La débâcle ne tarda pas à venir. A peine le bilan de 7 personnes déclarées positives dont 5 guéries et 2 décédées fut établi ,que l’ennemi invisible et imprévisible sortit de ses planques pour casser le dispositif déjà fragile dont le bouclier le plus important était érigé dans les marchés. Une crise sanitaire d’une ampleur sans précédent provoqua un véritable lever des boucliers au sommet de l’état.

Le comité interministériel réalisa à ses dépens que la gestion du covid ne se fait pas seulement dans les salles confortables des réunions mais sur le terrain de la confrontation . La reprise en main par l’armée des opérations de sécurisation des points de contrôle et le maintien du quadrillage de la capitale pour limiter les infiltrations a permis de relancer la vigilance autour des points sensibles.

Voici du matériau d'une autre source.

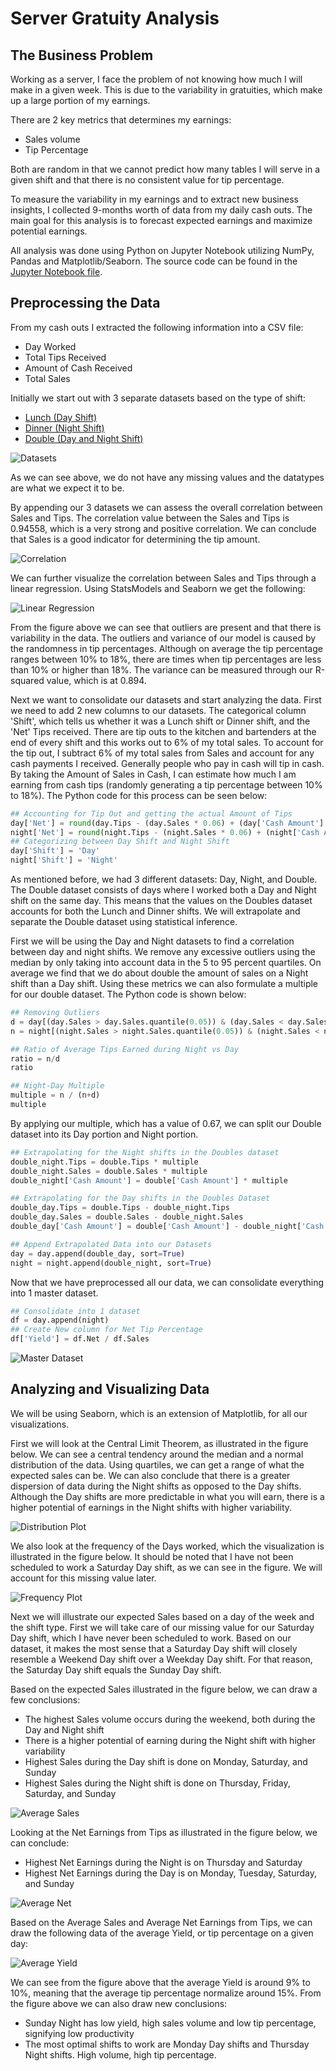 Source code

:# Server Gratuity Analysis

## The Business Problem

Working as a server, I face the problem of not knowing how much I will make in a given week. This is due to the variability in gratuities, which make up a large portion of my earnings.

There are 2 key metrics that determines my earnings:

  - Sales volume
  - Tip Percentage

Both are random in that we cannot predict how many tables I will serve in a given shift and that there is no consistent value for tip percentage.

To measure the variability in my earnings and to extract new business insights, I collected 9-months worth of data from my daily cash outs. The main goal for this analysis is to forecast expected earnings and maximize potential earnings.

All analysis was done using Python on Jupyter Notebook utilizing NumPy, Pandas and Matplotlib/Seaborn. The source code can be found in the [Jupyter Notebook file](./analyze_data.ipynb).

## Preprocessing the Data

From my cash outs I extracted the following information into a CSV file:

  - Day Worked
  - Total Tips Received
  - Amount of Cash Received
  - Total Sales

Initially we start out with 3 separate datasets based on the type of shift:

  - [Lunch (Day Shift)](./day.csv)
  - [Dinner (Night Shift)](./night.csv)
  - [Double (Day and Night Shift)](./double.csv)

![Datasets](./img/datasets.png)

As we can see above, we do not have any missing values and the datatypes are what we expect it to be.

By appending our 3 datasets we can assess the overall correlation between Sales and Tips. The correlation value between the Sales and Tips is 0.94558, which is a very strong and positive correlation. We can conclude that Sales is a good indicator for determining the tip amount.

![Correlation](./img/corr.png)

We can further visualize the correlation between Sales and Tips through a linear regression. Using StatsModels and Seaborn we get the following:

![Linear Regression](./img/linear_regression.png)

From the figure above we can see that outliers are present and that there is variability in the data. The outliers and variance of our model is caused by the randomness in tip percentages. Although on average the tip percentage ranges between 10% to 18%, there are times when tip percentages are less than 10% or higher than 18%. The variance can be measured through our R-squared value, which is at 0.894.

Next we want to consolidate our datasets and start analyzing the data. First we need to add 2 new columns to our datasets. The categorical column 'Shift', which tells us whether it was a Lunch shift or Dinner shift, and the 'Net' Tips received. There are tip outs to the kitchen and bartenders at the end of every shift and this works out to 6% of my total sales. To account for the tip out, I subtract 6% of my total sales from Sales and account for any cash payments I received. Generally people who pay in cash will tip in cash. By taking the Amount of Sales in Cash, I can estimate how much I am earning from cash tips (randomly generating a tip percentage between 10% to 18%). The Python code for this process can be seen below:

```Python
## Accounting for Tip Out and getting the actual Amount of Tips
day['Net'] = round(day.Tips - (day.Sales * 0.06) + (day['Cash Amount'] * (np.random.randint(10,19) / 100)), 2)
night['Net'] = round(night.Tips - (night.Sales * 0.06) + (night['Cash Amount'] * (np.random.randint(10,19) / 100)), 2)
## Categorizing between Day Shift and Night Shift
day['Shift'] = 'Day'
night['Shift'] = 'Night'
```

As mentioned before, we had 3 different datasets: Day, Night, and Double. The Double dataset consists of days where I worked both a Day and Night shift on the same day. This means that the values on the Doubles dataset accounts for both the Lunch and Dinner shifts. We will extrapolate and separate the Double dataset using statistical inference.

First we will be using the Day and Night datasets to find a correlation between day and night shifts. We remove any excessive outliers using the median by only taking into account data in the 5 to 95 percent quartiles. On average we find that we do about double the amount of sales on a Night shift than a Day shift. Using these metrics we can also formulate a multiple for our double dataset. The Python code is shown below:

```Python
## Removing Outliers
d = day[(day.Sales > day.Sales.quantile(0.05)) & (day.Sales < day.Sales.quantile(0.95))].Sales.mean()
n = night[(night.Sales > night.Sales.quantile(0.05)) & (night.Sales < night.Sales.quantile(0.95))].Sales.mean()

## Ratio of Average Tips Earned during Night vs Day
ratio = n/d
ratio

## Night-Day Multiple
multiple = n / (n+d)
multiple
```

By applying our multiple, which has a value of 0.67, we can split our Double dataset into its Day portion and Night portion.

```Python
## Extrapolating for the Night shifts in the Doubles dataset
double_night.Tips = double.Tips * multiple
double_night.Sales = double.Sales * multiple
double_night['Cash Amount'] = double['Cash Amount'] * multiple

## Extrapolating for the Day shifts in the Doubles Dataset
double_day.Tips = double.Tips - double_night.Tips
double_day.Sales = double.Sales - double_night.Sales
double_day['Cash Amount'] = double['Cash Amount'] - double_night['Cash Amount']

## Append Extrapolated Data into our Datasets
day = day.append(double_day, sort=True)
night = night.append(double_night, sort=True)
```

Now that we have preprocessed all our data, we can consolidate everything into 1 master dataset.

```Python
## Consolidate into 1 dataset
df = day.append(night)
## Create New column for Net Tip Percentage
df['Yield'] = df.Net / df.Sales
```

![Master Dataset](./img/final_dataset.png)

## Analyzing and Visualizing Data

We will be using Seaborn, which is an extension of Matplotlib, for all our visualizations.

First we will look at the Central Limit Theorem, as illustrated in the figure below. We can see a central tendency around the median and a normal distribution of the data. Using quartiles, we can get a range of what the expected sales can be. We can also conclude that there is a greater dispersion of data during the Night shifts as opposed to the Day shifts. Although the Day shifts are more predictable in what you will earn, there is a higher potential of earnings in the Night shifts with higher variability.

![Distribution Plot](./img/distribution_plot.png)

We also look at the frequency of the Days worked, which the visualization is illustrated in the figure below. It should be noted that I have not been scheduled to work a Saturday Day shift, as we can see in the figure. We will account for this missing value later.

![Frequency Plot](./img/frequency_plot.png)

Next we will illustrate our expected Sales based on a day of the week and the shift type. First we will take care of our missing value for our Saturday Day shift, which I have never been scheduled to work. Based on our dataset, it makes the most sense that a Saturday Day shift will closely resemble a Weekend Day shift over a Weekday Day shift. For that reason, the Saturday Day shift equals the Sunday Day shift.

Based on the expected Sales illustrated in the figure below, we can draw a few conclusions:

  - The highest Sales volume occurs during the weekend, both during the Day and Night shift
  - There is a higher potential of earning during the Night shift with higher variability
  - Highest Sales during the Day shift is done on Monday, Saturday, and Sunday
  - Highest Sales during the Night shift is done on Thursday, Friday, Saturday, and Sunday

![Average Sales](./img/average_sales.png)

Looking at the Net Earnings from Tips as illustrated in the figure below, we can conclude:

  - Highest Net Earnings during the Night is on Thursday and Saturday
  - Highest Net Earnings during the Day is on Monday, Tuesday, Saturday, and Sunday

![Average Net](./img/average_net.png)

Based on the Average Sales and Average Net Earnings from Tips, we can draw the following data of the average Yield, or tip percentage on a given day:

![Average Yield](./img/average_yield.png)

We can see from the figure above that the average Yield is around 9% to 10%, meaning that the average tip percentage normalize around 15%. From the figure above we can also draw new conclusions:

  - Sunday Night has low yield, high sales volume and low tip percentage, signifying low productivity
  - The most optimal shifts to work are Monday Day shifts and Thursday Night shifts. High volume, high tip percentage.
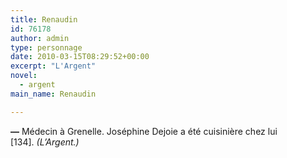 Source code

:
 ```yaml
---
title: Renaudin
id: 76178
author: admin
type: personnage
date: 2010-03-15T08:29:52+00:00
excerpt: "L'Argent"
novel:
  - argent
main_name: Renaudin

---
```

**—** Médecin à Grenelle. Joséphine Dejoie a été cuisinière chez lui [134]. _(L&rsquo;Argent.)_ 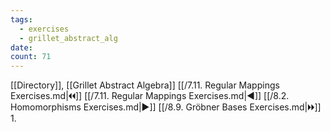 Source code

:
 ```yaml
---
tags:
  - exercises
  - grillet_abstract_alg
date:
count: 71
---
```

[[Directory]], [[Grillet Abstract Algebra]]
[[/7.11. Regular Mappings Exercises.md|🞀🞀]] [[/7.11. Regular Mappings Exercises.md|◀]] [[/8.2. Homomorphisms Exercises.md|▶]] [[/8.9. Gröbner Bases Exercises.md|🞂🞂]]
1.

D’autres mesures non moins importantes sont venues renforcer ce nouveau plan « anticovid » comme le report jusqu’au mois de septembre des ouvertures des classes l’obligation du port du masque dans tous les endroits publics,la pulvérisation des marchés chaque vendredi etc…

Le point d’orgue de cette nouvelle phase de lutte fut le lancement de la plus vaste opération de transfert cash d’argent au profit de centaines de milliers de personnes dans tout le pays sur le fonds covid. Beaucoup d’argent, mais aussi beaucoup de propagande politique et au final peu de résultats pour atténuer les souffrances des plus nécessiteux.

En réalité cet argent qui servit de moyen de massification des interventions en numéraire pouvait pendant une longue période nourrir tous les mauritaniens avec des kits alimentaires ou à défaut une diminution significative des prix. Il y a lieu de repenser les interventions alimentaire pour repanser les plaies du covid….L’heure est grave.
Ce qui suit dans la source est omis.